Items from a dataset

*** Begin section ***

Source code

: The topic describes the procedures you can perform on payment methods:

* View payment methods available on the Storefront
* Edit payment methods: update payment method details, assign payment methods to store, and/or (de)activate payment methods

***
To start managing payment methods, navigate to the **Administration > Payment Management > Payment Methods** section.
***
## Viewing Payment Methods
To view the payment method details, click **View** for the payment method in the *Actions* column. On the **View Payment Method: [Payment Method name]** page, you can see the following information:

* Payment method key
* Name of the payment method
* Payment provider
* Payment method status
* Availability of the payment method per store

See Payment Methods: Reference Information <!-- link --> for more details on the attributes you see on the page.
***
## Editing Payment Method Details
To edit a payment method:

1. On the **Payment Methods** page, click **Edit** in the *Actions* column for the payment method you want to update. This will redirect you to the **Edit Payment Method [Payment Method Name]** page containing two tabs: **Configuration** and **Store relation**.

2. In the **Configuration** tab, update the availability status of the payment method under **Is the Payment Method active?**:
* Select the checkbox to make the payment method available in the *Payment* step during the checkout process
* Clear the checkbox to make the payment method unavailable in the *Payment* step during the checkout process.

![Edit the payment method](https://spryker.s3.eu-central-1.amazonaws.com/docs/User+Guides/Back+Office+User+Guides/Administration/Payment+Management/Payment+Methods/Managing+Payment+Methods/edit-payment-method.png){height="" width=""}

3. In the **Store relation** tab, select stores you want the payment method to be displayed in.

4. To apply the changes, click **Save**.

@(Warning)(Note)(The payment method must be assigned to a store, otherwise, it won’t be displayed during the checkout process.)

*** End section ***

**Work task:**
As the answer, set down only the lines from the data above between the one holding "To start managing" and the one holding "1. On the **Payment", inclusive, exactly as they read.

**Finished task:**
To start managing payment methods, navigate to the **Administration > Payment Management > Payment Methods** section.
***
## Viewing Payment Methods
To view the payment method details, click **View** for the payment method in the *Actions* column. On the **View Payment Method: [Payment Method name]** page, you can see the following information:

* Payment method key
* Name of the payment method
* Payment provider
* Payment method status
* Availability of the payment method per store

See Payment Methods: Reference Information <!-- link --> for more details on the attributes you see on the page.
***
## Editing Payment Method Details
To edit a payment method:

1. On the **Payment Methods** page, click **Edit** in the *Actions* column for the payment method you want to update. This will redirect you to the **Edit Payment Method [Payment Method Name]** page containing two tabs: **Configuration** and **Store relation**.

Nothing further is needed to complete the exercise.